Start of Block
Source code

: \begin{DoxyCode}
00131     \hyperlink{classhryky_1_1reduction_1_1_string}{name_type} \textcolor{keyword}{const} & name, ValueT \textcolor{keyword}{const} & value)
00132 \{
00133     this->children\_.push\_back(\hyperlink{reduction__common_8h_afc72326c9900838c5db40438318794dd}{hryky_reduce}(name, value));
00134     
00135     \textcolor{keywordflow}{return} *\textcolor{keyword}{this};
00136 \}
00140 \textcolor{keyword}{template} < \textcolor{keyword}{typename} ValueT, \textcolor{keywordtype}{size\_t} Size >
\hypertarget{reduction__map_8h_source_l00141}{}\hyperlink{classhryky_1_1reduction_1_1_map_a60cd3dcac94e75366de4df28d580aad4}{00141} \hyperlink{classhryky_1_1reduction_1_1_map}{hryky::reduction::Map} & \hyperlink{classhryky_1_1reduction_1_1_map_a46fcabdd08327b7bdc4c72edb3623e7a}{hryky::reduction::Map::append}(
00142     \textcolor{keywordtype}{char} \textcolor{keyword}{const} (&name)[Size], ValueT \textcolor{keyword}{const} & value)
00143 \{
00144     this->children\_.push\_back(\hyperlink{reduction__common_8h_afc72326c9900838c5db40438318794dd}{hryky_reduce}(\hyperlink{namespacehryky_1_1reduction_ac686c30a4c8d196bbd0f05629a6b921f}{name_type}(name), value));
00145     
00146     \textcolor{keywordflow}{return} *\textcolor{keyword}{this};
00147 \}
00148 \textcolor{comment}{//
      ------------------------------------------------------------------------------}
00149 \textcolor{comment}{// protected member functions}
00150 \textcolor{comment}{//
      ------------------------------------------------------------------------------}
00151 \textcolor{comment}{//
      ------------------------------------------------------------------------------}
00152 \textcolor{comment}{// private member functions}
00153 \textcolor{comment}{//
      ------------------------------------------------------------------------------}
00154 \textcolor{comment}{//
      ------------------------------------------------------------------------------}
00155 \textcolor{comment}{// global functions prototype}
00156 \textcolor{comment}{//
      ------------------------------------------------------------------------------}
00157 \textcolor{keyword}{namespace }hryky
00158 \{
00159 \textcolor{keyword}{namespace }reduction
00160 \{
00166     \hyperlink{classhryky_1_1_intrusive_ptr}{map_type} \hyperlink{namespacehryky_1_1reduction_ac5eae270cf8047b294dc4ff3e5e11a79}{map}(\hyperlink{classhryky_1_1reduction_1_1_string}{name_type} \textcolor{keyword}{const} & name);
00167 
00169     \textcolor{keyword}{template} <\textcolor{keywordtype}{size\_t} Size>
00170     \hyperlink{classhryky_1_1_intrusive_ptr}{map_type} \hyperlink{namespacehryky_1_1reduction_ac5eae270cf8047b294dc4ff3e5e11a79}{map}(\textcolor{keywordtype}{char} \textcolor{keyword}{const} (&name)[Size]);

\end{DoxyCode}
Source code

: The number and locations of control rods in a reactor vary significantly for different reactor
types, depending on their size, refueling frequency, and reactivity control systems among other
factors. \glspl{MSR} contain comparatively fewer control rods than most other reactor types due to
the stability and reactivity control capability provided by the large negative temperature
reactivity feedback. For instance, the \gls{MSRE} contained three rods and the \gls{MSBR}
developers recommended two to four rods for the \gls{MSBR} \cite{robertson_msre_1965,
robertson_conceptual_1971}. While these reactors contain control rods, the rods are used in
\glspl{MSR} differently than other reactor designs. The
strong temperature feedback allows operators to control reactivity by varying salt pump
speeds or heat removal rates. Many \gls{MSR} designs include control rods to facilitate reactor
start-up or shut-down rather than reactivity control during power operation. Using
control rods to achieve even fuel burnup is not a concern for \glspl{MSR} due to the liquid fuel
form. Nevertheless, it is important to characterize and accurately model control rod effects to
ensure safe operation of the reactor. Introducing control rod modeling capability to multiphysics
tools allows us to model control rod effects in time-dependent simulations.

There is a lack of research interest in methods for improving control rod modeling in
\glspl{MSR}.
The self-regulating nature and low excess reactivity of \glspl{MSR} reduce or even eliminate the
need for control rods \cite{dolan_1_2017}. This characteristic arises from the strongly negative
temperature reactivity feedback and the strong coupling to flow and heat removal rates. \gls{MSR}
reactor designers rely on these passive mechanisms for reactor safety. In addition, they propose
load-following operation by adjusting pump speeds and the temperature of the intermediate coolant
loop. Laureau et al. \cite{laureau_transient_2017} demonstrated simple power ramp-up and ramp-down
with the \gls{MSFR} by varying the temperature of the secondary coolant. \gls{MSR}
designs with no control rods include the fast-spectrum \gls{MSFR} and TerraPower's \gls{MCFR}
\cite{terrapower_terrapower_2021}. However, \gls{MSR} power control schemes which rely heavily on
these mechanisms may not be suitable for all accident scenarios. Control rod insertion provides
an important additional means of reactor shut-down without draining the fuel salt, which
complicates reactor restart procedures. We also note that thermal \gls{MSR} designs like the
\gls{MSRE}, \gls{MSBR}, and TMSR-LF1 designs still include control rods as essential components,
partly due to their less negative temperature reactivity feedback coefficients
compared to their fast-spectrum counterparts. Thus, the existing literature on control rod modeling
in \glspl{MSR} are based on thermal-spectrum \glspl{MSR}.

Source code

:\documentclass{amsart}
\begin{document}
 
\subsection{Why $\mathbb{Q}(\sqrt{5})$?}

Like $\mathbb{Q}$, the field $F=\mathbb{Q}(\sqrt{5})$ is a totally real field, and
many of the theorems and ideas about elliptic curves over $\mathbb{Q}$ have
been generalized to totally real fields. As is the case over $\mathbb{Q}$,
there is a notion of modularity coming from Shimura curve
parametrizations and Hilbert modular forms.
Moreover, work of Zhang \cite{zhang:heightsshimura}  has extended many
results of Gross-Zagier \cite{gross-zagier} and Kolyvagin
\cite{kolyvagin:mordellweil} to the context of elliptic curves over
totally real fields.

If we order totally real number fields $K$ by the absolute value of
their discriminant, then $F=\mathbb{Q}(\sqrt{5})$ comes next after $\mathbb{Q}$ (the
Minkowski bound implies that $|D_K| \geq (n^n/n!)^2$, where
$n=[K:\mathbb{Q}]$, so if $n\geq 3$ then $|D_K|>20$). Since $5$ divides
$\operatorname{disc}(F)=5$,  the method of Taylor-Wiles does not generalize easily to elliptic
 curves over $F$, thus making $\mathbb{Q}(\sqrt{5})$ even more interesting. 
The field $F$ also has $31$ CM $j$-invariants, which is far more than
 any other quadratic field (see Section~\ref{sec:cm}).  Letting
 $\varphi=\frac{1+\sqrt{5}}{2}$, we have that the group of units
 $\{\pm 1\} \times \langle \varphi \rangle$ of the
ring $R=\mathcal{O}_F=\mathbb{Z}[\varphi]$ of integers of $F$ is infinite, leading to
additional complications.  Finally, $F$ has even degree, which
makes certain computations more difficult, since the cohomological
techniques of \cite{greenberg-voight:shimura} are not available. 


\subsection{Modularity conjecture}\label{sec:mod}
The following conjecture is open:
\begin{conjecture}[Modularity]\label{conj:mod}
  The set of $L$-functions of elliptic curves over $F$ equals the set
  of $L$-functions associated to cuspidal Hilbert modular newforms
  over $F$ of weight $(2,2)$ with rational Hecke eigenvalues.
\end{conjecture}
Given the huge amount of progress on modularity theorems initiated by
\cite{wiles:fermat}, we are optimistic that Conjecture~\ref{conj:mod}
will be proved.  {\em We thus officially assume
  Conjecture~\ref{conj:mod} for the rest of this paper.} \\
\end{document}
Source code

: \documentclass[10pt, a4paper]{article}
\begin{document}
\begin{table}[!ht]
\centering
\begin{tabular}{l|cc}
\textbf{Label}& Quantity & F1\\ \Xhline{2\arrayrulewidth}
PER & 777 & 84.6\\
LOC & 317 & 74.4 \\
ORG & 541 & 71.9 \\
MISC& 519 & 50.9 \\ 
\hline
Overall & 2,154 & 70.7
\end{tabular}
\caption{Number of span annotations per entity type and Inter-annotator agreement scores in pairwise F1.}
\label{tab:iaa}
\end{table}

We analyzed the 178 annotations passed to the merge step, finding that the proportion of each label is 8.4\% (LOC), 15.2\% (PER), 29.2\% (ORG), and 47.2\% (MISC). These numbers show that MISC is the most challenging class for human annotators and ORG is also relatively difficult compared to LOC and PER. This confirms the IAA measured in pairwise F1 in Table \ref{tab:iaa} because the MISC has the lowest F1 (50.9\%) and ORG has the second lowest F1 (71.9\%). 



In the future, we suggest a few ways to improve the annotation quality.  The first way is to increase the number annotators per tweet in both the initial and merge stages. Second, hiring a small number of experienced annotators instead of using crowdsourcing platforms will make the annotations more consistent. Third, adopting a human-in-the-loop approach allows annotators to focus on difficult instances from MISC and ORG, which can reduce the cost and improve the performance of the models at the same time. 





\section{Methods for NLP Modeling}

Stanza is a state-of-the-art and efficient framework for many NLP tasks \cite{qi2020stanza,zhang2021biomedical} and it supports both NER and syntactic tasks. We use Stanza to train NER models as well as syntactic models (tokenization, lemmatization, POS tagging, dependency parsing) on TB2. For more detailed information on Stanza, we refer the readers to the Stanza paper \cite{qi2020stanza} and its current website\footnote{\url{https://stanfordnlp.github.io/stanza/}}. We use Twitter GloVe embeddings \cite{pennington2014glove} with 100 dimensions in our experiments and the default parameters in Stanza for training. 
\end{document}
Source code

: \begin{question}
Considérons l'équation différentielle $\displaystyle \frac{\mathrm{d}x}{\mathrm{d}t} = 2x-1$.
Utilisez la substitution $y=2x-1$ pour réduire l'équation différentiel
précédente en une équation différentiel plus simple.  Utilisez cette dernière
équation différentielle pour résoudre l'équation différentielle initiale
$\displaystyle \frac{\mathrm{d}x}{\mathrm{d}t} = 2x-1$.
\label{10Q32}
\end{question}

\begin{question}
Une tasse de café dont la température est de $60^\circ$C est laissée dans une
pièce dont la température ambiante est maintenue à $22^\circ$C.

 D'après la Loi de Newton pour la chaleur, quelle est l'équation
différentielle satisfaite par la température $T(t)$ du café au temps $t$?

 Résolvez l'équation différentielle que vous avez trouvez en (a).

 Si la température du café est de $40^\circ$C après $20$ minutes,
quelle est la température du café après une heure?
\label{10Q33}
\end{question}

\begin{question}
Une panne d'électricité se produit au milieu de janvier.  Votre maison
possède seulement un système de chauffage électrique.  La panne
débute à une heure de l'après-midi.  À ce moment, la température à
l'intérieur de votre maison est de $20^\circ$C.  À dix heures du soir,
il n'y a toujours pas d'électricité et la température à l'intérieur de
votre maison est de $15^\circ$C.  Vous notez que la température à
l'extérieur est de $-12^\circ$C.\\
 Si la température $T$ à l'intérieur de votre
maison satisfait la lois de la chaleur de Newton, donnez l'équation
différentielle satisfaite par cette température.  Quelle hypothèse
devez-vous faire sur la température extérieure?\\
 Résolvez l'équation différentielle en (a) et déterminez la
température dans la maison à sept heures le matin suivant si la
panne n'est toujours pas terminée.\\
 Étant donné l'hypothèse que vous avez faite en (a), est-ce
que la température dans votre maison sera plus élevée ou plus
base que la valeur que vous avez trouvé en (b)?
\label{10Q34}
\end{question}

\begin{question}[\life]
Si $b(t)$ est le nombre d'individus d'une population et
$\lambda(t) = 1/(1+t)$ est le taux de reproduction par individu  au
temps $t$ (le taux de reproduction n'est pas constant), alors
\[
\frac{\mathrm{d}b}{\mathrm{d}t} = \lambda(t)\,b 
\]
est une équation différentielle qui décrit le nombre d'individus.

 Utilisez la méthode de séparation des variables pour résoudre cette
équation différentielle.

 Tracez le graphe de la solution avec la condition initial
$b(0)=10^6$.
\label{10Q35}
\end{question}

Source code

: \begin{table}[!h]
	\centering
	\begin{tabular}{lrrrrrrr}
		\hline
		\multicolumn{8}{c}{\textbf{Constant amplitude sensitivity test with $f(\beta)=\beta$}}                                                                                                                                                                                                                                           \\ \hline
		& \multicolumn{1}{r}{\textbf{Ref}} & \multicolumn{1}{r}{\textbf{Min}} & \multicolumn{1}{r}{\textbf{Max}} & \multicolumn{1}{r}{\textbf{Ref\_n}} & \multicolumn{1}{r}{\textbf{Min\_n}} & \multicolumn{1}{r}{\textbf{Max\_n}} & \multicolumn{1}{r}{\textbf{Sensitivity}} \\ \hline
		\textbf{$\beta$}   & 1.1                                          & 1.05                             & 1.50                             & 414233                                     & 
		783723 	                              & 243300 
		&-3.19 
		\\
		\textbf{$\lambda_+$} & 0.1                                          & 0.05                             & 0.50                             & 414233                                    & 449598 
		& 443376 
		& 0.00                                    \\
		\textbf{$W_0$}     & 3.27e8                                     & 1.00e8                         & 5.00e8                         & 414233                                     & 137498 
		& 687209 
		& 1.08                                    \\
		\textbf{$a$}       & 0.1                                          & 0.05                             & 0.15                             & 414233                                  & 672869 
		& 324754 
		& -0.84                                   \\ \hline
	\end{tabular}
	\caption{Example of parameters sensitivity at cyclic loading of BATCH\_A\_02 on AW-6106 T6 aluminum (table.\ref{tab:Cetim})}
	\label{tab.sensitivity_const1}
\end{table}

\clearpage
End of Block
EXERCISE DETAILS » The word is "nombre". Copy every line above where it appears.

ANSWER TO THE PROBLEM »
Si $b(t)$ est le nombre d'individus d'une population et
est une équation différentielle qui décrit le nombre d'individus.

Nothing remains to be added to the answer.